● **EXERCISE GOAL**
Each line of the records that holds the word "consistency" should be copied out.
==== INPUT ====
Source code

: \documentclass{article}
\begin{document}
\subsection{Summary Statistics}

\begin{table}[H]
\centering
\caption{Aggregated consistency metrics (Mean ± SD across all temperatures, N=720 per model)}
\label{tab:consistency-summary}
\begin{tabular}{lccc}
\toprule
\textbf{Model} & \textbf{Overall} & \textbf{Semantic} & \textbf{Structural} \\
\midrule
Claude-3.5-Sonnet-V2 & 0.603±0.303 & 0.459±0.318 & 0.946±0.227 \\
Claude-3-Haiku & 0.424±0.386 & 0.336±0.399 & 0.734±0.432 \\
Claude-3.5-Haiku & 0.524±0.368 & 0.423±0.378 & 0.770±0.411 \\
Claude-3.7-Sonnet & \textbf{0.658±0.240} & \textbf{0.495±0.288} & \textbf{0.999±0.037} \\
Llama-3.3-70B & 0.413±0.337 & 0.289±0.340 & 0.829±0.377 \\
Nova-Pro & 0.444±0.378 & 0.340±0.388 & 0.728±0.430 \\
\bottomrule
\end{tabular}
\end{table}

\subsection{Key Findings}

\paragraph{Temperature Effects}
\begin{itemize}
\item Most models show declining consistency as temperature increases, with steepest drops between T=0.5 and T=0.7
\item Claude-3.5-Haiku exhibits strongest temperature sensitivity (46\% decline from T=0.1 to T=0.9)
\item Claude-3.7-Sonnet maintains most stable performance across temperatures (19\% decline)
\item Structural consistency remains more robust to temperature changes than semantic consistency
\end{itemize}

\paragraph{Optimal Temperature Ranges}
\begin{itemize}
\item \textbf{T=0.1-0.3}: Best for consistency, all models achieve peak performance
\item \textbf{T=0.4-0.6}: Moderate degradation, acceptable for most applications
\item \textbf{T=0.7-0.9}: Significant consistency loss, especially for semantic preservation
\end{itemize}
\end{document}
====
● **RESULT OF THIS TASK**
\caption{Aggregated consistency metrics (Mean ± SD across all temperatures, N=720 per model)}
\label{tab:consistency-summary}
\item Most models show declining consistency as temperature increases, with steepest drops between T=0.5 and T=0.7
\item Structural consistency remains more robust to temperature changes than semantic consistency
\item \textbf{T=0.1-0.3}: Best for consistency, all models achieve peak performance
\item \textbf{T=0.7-0.9}: Significant consistency loss, especially for semantic preservation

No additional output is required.